Embeddings of the "New Massive Gravity"

TL;DR

This paper explores various embeddings of the equations of motion for New Massive Gravity, revealing a new scalar-tensor model that is ghost-free and Weyl invariant at linear level, with implications for nonlinear completions and nonlocal modifications.

Contribution

It introduces a novel scalar-tensor model for massive gravitons that is ghost-free and Weyl invariant, expanding the understanding of embeddings of NMG equations.

Findings

A sixth order derivative model with ghosts from Noether gauge embedding.

A new scalar-tensor model that is ghost-free and Weyl invariant at linear level.
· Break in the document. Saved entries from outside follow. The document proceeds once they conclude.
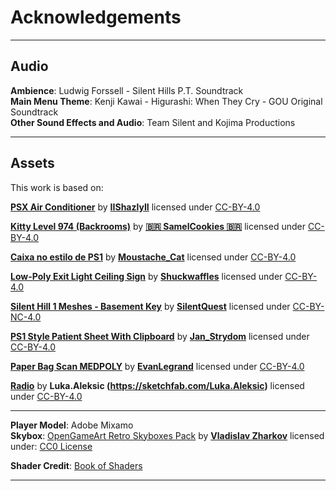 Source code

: # Acknowledgements

---

## Audio
**Ambience**: Ludwig Forssell - Silent Hills P.T. Soundtrack  
**Main Menu Theme**: Kenji Kawai - Higurashi: When They Cry - GOU Original Soundtrack  
**Other Sound Effects and Audio**: Team Silent and Kojima Productions  

---

## Assets
This work is based on:

**[PSX Air Conditioner](https://sketchfab.com/3d-models/psx-air-conditioner-e5185f69f38d43af801ab15be9bf9f06)** by **[IIShazlyII](https://sketchfab.com/roboboy707070)** licensed under [CC-BY-4.0](http://creativecommons.org/licenses/by/4.0/)

**[Kitty Level 974 (Backrooms)](https://sketchfab.com/3d-models/kitty-level-974-backrooms-5b3ada3e034f472cb4ec4624ab5d75a6)** by **[🇧🇷 SamelCookies 🇧🇷](https://sketchfab.com/ZamuelWarrior)** licensed under [CC-BY-4.0](http://creativecommons.org/licenses/by/4.0/)

**[Caixa no estilo de PS1](https://sketchfab.com/3d-models/caixa-no-estilo-de-ps1-468eedea33ce4e67badf78f820a06511)** by **[Moustache_Cat](https://sketchfab.com/moustachecat)** licensed under [CC-BY-4.0](http://creativecommons.org/licenses/by/4.0/)

**[Low-Poly Exit Light Ceiling Sign](https://sketchfab.com/3d-models/low-poly-exit-light-ceiling-sign-light-ca3070fa6fa240e6838638cb5c002c51)** by **[Shuckwaffles](https://sketchfab.com/shuckwaffles14)** licensed under [CC-BY-4.0](http://creativecommons.org/licenses/by/4.0/)

**[Silent Hill 1 Meshes - Basement Key](https://sketchfab.com/3d-models/silent-hill-1-meshes-basement-key-fa8ab061bfc64b5397de1c7304140e0f)** by **[SilentQuest](https://sketchfab.com/SilentQuest)** licensed under [CC-BY-NC-4.0](http://creativecommons.org/licenses/by-nc/4.0/)

**[PS1 Style Patient Sheet With Clipboard](https://sketchfab.com/3d-models/ps1-style-patient-sheet-with-clipboard-3327c1b06fd9493793ba03cf98bf664f)** by **[Jan_Strydom](https://sketchfab.com/JanStrydom)** licensed under [CC-BY-4.0](http://creativecommons.org/licenses/by/4.0/)

**[Paper Bag Scan MEDPOLY](https://sketchfab.com/3d-models/paper-bag-scan-medpoly-9a62b0f87a1a4a2caacbe798f169c414)** by **[EvanLegrand](https://sketchfab.com/evan4129)** licensed under [CC-BY-4.0](http://creativecommons.org/licenses/by/4.0/)

**[Radio](https://sketchfab.com/3d-models/radio-68a3fd2b79dc4837a4e2fd1ad45788ae)** by **Luka.Aleksic (https://sketchfab.com/Luka.Aleksic)** licensed under [CC-BY-4.0](http://creativecommons.org/licenses/by/4.0/)

---

**Player Model**: Adobe Mixamo  
**Skybox**: [OpenGameArt Retro Skyboxes Pack](https://opengameart.org/content/retro-skyboxes-pack) by **[Vladislav Zharkov](https://vladislavzh.net/)**  licensed under: [CC0 License](https://creativecommons.org/publicdomain/zero/1.0/)  
  
**Shader Credit**: [Book of Shaders](https://thebookofshaders.com)  

---

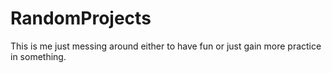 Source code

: # RandomProjects
This is me just messing around either to have fun or just gain more practice in something.
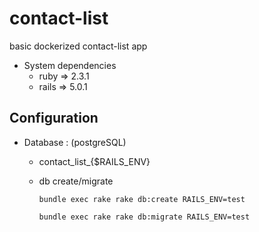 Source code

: # contact-list

basic dockerized contact-list app

* System dependencies
	- ruby => 2.3.1
	- rails => 5.0.1

## Configuration


* Database : (postgreSQL)
	- contact_list_{$RAILS_ENV}

  - db create/migrate

    `bundle exec rake rake db:create RAILS_ENV=test`

    `bundle exec rake rake db:migrate RAILS_ENV=test`

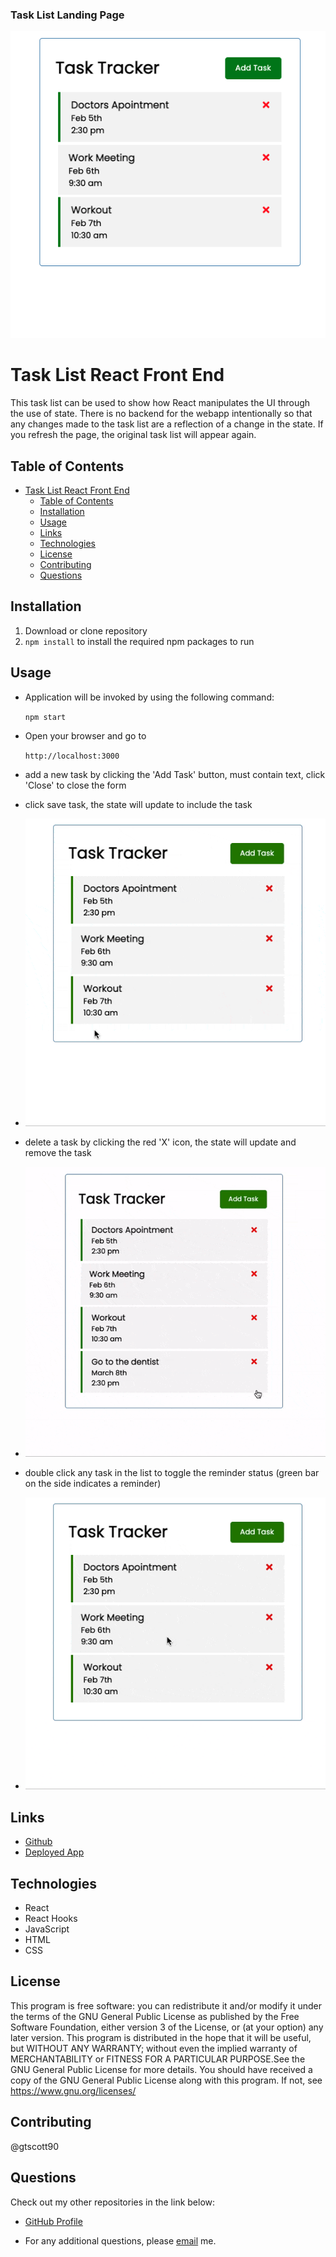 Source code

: ### Task List Landing Page

![Screenshot](images/home.png)

# Task List React Front End

This task list can be used to show how React manipulates the UI through the use of state. There is no backend for the webapp intentionally so that any changes made to the task list are a reflection of a change in the state. If you refresh the page, the original task list will appear again. 

## Table of Contents

- [Task List React Front End](#task-list-react-front-end)
  - [Table of Contents](#table-of-contents)
  - [Installation](#installation)
  - [Usage](#usage)
  - [Links](#links)
  - [Technologies](#technologies)
  - [License](#license)
  - [Contributing](#contributing)
  - [Questions](#questions)

## Installation

1. Download or clone repository
2. `npm install` to install the required npm packages to run

## Usage

- Application will be invoked by using the following command:

  `npm start`

- Open your browser and go to

  `http://localhost:3000`

- add a new task by clicking the 'Add Task' button, must contain text, click 'Close' to close the form
- click save task, the state will update to include the task
- ![Add a Task](images/addTask.gif)
- delete a task by clicking the red 'X' icon, the state will update and remove the task
- ![Delete a Task](images/delete.gif)
- double click any task in the list to toggle the reminder status (green bar on the side indicates a reminder)
- ![Add a Task](images/toggleReminder.gif)

## Links

- [Github](https://github.com/gtscott90/task-list-react-frontend)
- [Deployed App](https://gtscott90.github.io/task-list-react-frontend/)

## Technologies

- React
- React Hooks
- JavaScript
- HTML
- CSS

## License

This program is free software: you can redistribute it and/or modify
it under the terms of the GNU General Public License as published by
the Free Software Foundation, either version 3 of the License, or
(at your option) any later version.
This program is distributed in the hope that it will be useful,
but WITHOUT ANY WARRANTY; without even the implied warranty of
MERCHANTABILITY or FITNESS FOR A PARTICULAR PURPOSE.See the
GNU General Public License for more details.
You should have received a copy of the GNU General Public License
along with this program. If not, see <https://www.gnu.org/licenses/>

## Contributing
@gtscott90

## Questions

Check out my other repositories in the link below:

- [GitHub Profile](https://github.com/gtscott90)

- For any additional questions, please [email](mailto:gtscott90@gmail.com) me.
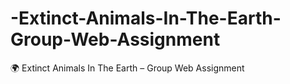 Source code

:# -Extinct-Animals-In-The-Earth-Group-Web-Assignment
🌍 Extinct Animals In The Earth – Group Web Assignment
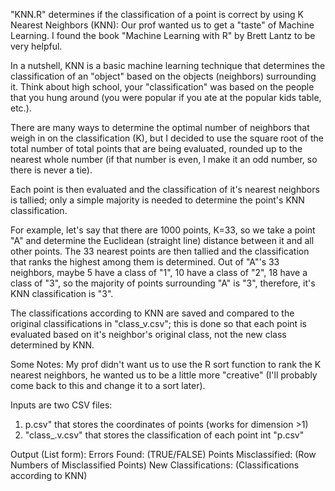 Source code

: "KNN.R" determines if the classification of a point is correct by using K Nearest Neighbors (KNN): 
Our prof wanted us to get a "taste" of Machine Learning.  I found the book "Machine Learning with R" by Brett Lantz to be very helpful.

In a nutshell, KNN is a basic machine learning technique that determines the classification of an "object" based on
the objects (neighbors) surrounding it.  Think about high school, your "classification" was based on the people that you hung 
around (you were popular if you ate at the popular kids table, etc.). 

There are many ways to determine the optimal number of neighbors that weigh in on the classification (K), 
but I decided to use the square root of the total number of total points that are being evaluated, rounded up to the 
nearest whole number (if that number is even, I make it an odd number, so there is never a tie).

Each point is then evaluated and the classification of it's nearest neighbors is tallied; only a simple majority is needed 
to determine the point's KNN classification.

For example, let's say that there are 1000 points, K=33, so we take a point "A" and determine the Euclidean (straight line)
distance between it and all other points.  The 33 nearest points are then tallied and the classification that ranks the 
highest among them is determined.  Out of "A"'s 33 neighbors, maybe 5 have a class of "1", 10 have a class of "2", 
18 have a class of "3", so the majority of points surrounding "A" is "3", therefore, it's KNN classification is "3".   

The classifications according to KNN are saved and compared to the original classifications in "class_v.csv"; this is done
so that each point is evaluated based on it's neighbor's original class, not the new class determined by KNN.

Some Notes:
My prof didn't want us to use the R sort function to rank the K nearest neighbors, he wanted us to be 
a little more "creative" (I'll probably come back to this and change it to a sort later).

Inputs are two CSV files:
1. p.csv" that stores the coordinates of points (works for dimension >1)
2. "class_.v.csv" that stores the classification of each point int "p.csv"

Output (List form):
Errors Found:          (TRUE/FALSE)
Points Misclassified:  (Row Numbers of Misclassified Points) 
New Classifications:   (Classifications according to KNN)
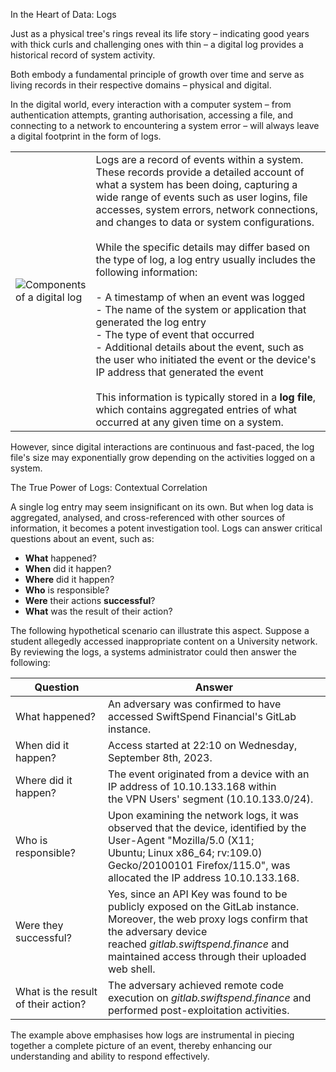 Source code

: In the Heart of Data: Logs

Just as a physical tree's rings reveal its life story – indicating good years with thick curls and challenging ones with thin – a digital log provides a historical record of system activity.

Both embody a fundamental principle of growth over time and serve as living records in their respective domains – physical and digital.

In the digital world, every interaction with a computer system – from authentication attempts, granting authorisation, accessing a file, and connecting to a network to encountering a system error – will always leave a digital footprint in the form of logs.

|   |   |
|---|---|
|![Components of a digital log](https://tryhackme-images.s3.amazonaws.com/user-uploads/63da722f2d207d0049da10b1/room-content/624b4e33606f8b0e1dc2ff887eb70c3f.svg)|Logs are a record of events within a system. These records provide a detailed account of what a system has been doing, capturing a wide range of events such as user logins, file accesses, system errors, network connections, and changes to data or system configurations.<br><br>While the specific details may differ based on the type of log, a log entry usually includes the following information:<br><br>- A timestamp of when an event was logged<br>- The name of the system or application that generated the log entry<br>- The type of event that occurred<br>- Additional details about the event, such as the user who initiated the event or the device's IP address that generated the event<br><br>This information is typically stored in a **log file**, which contains aggregated entries of what occurred at any given time on a system.|

However, since digital interactions are continuous and fast-paced, the log file's size may exponentially grow depending on the activities logged on a system.

The True Power of Logs: Contextual Correlation

A single log entry may seem insignificant on its own. But when log data is aggregated, analysed, and cross-referenced with other sources of information, it becomes a potent investigation tool. Logs can answer critical questions about an event, such as:

- **What** happened?
- **When** did it happen?
- **Where** did it happen?
- **Who** is responsible?
- **Were** their actions **successful**?
- **What** was the result of their action?

The following hypothetical scenario can illustrate this aspect. Suppose a student allegedly accessed inappropriate content on a University network. By reviewing the logs, a systems administrator could then answer the following:

|Question|Answer|
|---|---|
|What happened?|An adversary was confirmed to have accessed SwiftSpend Financial's GitLab instance.|
|When did it happen?|Access started at 22:10 on Wednesday, September 8th, 2023.|
|Where did it happen?|The event originated from a device with an IP address of 10.10.133.168 within the VPN Users' segment (10.10.133.0/24).|
|Who is responsible?|Upon examining the network logs, it was observed that the device, identified by the User-Agent "Mozilla/5.0 (X11; Ubuntu; Linux x86_64; rv:109.0) Gecko/20100101 Firefox/115.0", was allocated the IP address 10.10.133.168.|
|Were they successful?|Yes, since an API Key was found to be publicly exposed on the GitLab instance. Moreover, the web proxy logs confirm that the adversary device reached _gitlab.swiftspend.finance_ and maintained access through their uploaded web shell.|
|What is the result of their action?|The adversary achieved remote code execution on _gitlab.swiftspend.finance_ and performed post-exploitation activities.|

The example above emphasises how logs are instrumental in piecing together a complete picture of an event, thereby enhancing our understanding and ability to respond effectively.


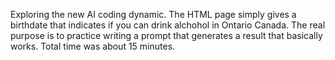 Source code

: Exploring the new AI coding dynamic.  The HTML page simply gives a birthdate that 
indicates if you can drink alchohol in Ontario Canada. The real purpose is to practice writing
a prompt that generates a result that basically works. Total time was about 15 minutes.
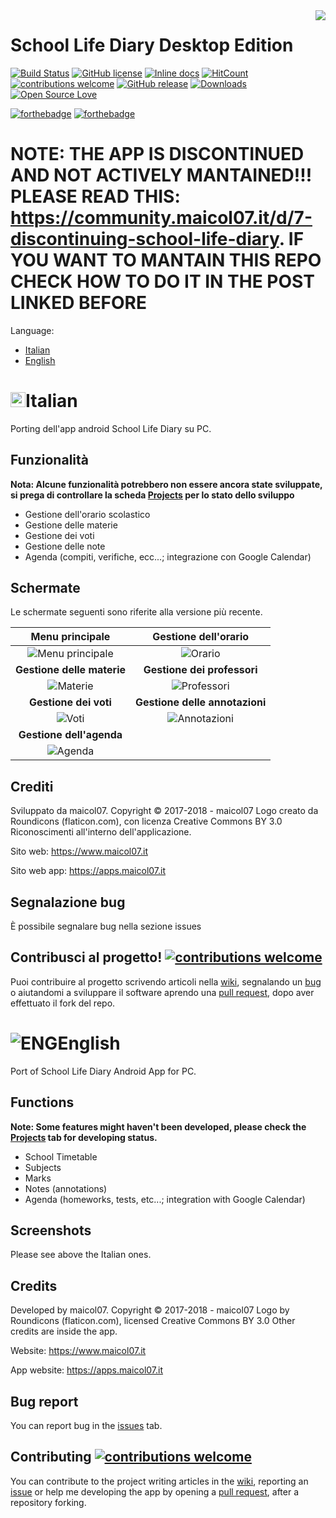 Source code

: <img src="https://image.ibb.co/fyXJCq/diary-256x256.png" align="right" />

# School Life Diary Desktop Edition
[![Build Status](https://travis-ci.org/maicol07/school_life_diary_desktop_edition.svg?branch=master)](https://travis-ci.org/maicol07/school_life_diary_desktop_edition)
[![GitHub license](https://img.shields.io/github/license/maicol07/school_life_diary_pc.svg)](https://github.com/maicol07/school_life_diary_pc/blob/master/LICENSE)
[![Inline docs](http://inch-ci.org/github/maicol07/school_life_diary_pc.svg?branch=master)](http://inch-ci.org/github/maicol07/school_life_diary_pc)
[![HitCount](http://hits.dwyl.io/maicol07/school_life_diary_pc.svg)](http://hits.dwyl.io/maicol07/school_life_diary_pc)
[![contributions welcome](https://img.shields.io/badge/contributions-welcome-brightgreen.svg?style=flat)](https://github.com/maicol07/school_life_diary_pc/issues)
[![GitHub release](https://img.shields.io/github/release/maicol07/school_life_diary_pc/all.svg)](https://github.com/maicol07/school_life_diary_pc/releases/)
[![Downloads](https://img.shields.io/github/downloads/maicol07/school_life_diary_pc/total.svg)](https://github.com/maicol07/school_life_diary_pc/releases/)
[![Open Source Love](https://badges.frapsoft.com/os/v1/open-source.png?v=103)](https://github.com/maicol07/school_life_diary_pc)

[![forthebadge](http://forthebadge.com/images/badges/made-with-python.svg)](http://forthebadge.com)
[![forthebadge](http://forthebadge.com/images/badges/built-with-love.svg)](http://forthebadge.com)

# NOTE: THE APP IS DISCONTINUED AND NOT ACTIVELY MANTAINED!!! PLEASE READ THIS: https://community.maicol07.it/d/7-discontinuing-school-life-diary. IF YOU WANT TO MANTAIN THIS REPO CHECK HOW TO DO IT IN THE POST LINKED BEFORE

Language:
- [Italian](#italian)
- [English](#english)

# <img src="https://i.imgur.com/ji5wfIj.png" alt="ITA" weight=24 height=24></img>Italian
Porting dell'app android School Life Diary su PC.
## Funzionalità
<b>Nota: Alcune funzionalità potrebbero non essere ancora state sviluppate, si prega di controllare la scheda [Projects](https://github.com/maicol07/school_life_diary_pc/projects) per lo stato dello sviluppo</b>
- Gestione dell'orario scolastico
- Gestione delle materie
- Gestione dei voti
- Gestione delle note
- Agenda (compiti, verifiche, ecc...; integrazione con Google Calendar)
## Schermate
Le schermate seguenti sono riferite alla versione più recente.

Menu principale            |  Gestione dell'orario
:-------------------------:|:-------------------------:
<img src="https://image.ibb.co/iUkoCq/immagine.png" alt="Menu principale"/>  |  <img src="https://image.ibb.co/hrRTCq/immagine.png" alt="Orario" />  
**Gestione delle materie**          |  **Gestione dei professori**
<img src="https://image.ibb.co/iYJasq/immagine.png" alt="Materie" /> | <img src="https://image.ibb.co/naOVQA/immagine.png" alt="Professori" />
**Gestione dei voti**          |  **Gestione delle annotazioni**
<img src="https://image.ibb.co/dGAoCq/immagine.png" alt="Voti" /> | <img src="https://image.ibb.co/duYVQA/immagine.png" alt="Annotazioni" />
**Gestione dell'agenda**          | 
<img src="https://image.ibb.co/j6Yx5A/immagine.png" alt="Agenda" /> |
## Crediti
Sviluppato da maicol07. Copyright © 2017-2018 - maicol07
Logo creato da Roundicons (flaticon.com), con licenza Creative Commons BY 3.0
Riconoscimenti all'interno dell'applicazione.

Sito web: https://www.maicol07.it

Sito web app: https://apps.maicol07.it
## Segnalazione bug
È possibile segnalare bug nella sezione issues
## Contribusci al progetto! [![contributions welcome](https://img.shields.io/badge/contributions-welcome-brightgreen.svg?style=flat)](https://github.com/maicol07/school_life_diary_pc/issues)
Puoi contribuire al progetto scrivendo articoli nella [wiki](https://github.com/maicol07/school_life_diary_pc/wiki), segnalando un [bug](https://github.com/maicol07/school_life_diary_pc/issues) o aiutandomi a sviluppare il software aprendo una [pull request](https://github.com/maicol07/school_life_diary_pc/pulls), dopo aver effettuato il fork del repo.

# <img src="http://www.myiconfinder.com/uploads/iconsets/24-24-5a4e6b31d441c44062c0fa1b34035a27.png" alt="ENG"></img>English
Port of School Life Diary Android App for PC.
## Functions
<b>Note: Some features might haven't been developed, please check the [Projects](https://github.com/maicol07/school_life_diary_pc/projects) tab for developing status.</b>
- School Timetable
- Subjects
- Marks
- Notes (annotations)
- Agenda (homeworks, tests, etc...; integration with Google Calendar)
## Screenshots
Please see above the Italian ones.
## Credits
Developed by maicol07. Copyright © 2017-2018 - maicol07
Logo by Roundicons (flaticon.com), licensed Creative Commons BY 3.0
Other credits are inside the app.

Website: https://www.maicol07.it

App website: https://apps.maicol07.it
## Bug report
You can report bug in the [issues](https://github.com/maicol07/school_life_diary_pc/issues) tab.
## Contributing [![contributions welcome](https://img.shields.io/badge/contributions-welcome-brightgreen.svg?style=flat)](https://github.com/maicol07/school_life_diary_pc/issues)
You can contribute to the project writing articles in the [wiki](https://github.com/maicol07/school_life_diary_pc/wiki), reporting an [issue](https://github.com/maicol07/school_life_diary_pc/issues) or help me developing the app by opening a [pull request](https://github.com/maicol07/school_life_diary_pc/pulls), after a repository forking.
Proof that no local, ghost-free embedding exists for linearized NMG equations in terms of one symmetric tensor.

Abstract

Using different types of embeddings of equations of motion we investigate the existence of generalizations of the "New Massive Gravity" (NMG) model with the same particle content (massive gravitons). By using the Weyl symmetry as a guiding principle for the embeddings we show that the Noether gauge embedding approach leads us to a sixth order model in derivatives with either a massive or a massless ghost. If the Weyl symmetry is implemented by means of a Stueckelberg field we obtain a new scalar-tensor model for massive gravitons. It is ghost free and Weyl invariant at linearized level. The model can be nonlinearly completed into a scalar field coupled to the NMG theory. The elimination of the scalar field leads to a nonlocal modification of the NMG. We also prove to all orders in derivatives that there is no local, ghost free embedding of the linearized NMG equations of motion around Minkowski space when written in terms of one symmetric tensor. Regarding that point, NMG differs from the Fierz-Pauli theory, since in later case we can replace the Einstein-Hilbert action by specific $f(R,\Box\, R)$ generalizations and still keep the theory ghost free at linearized level.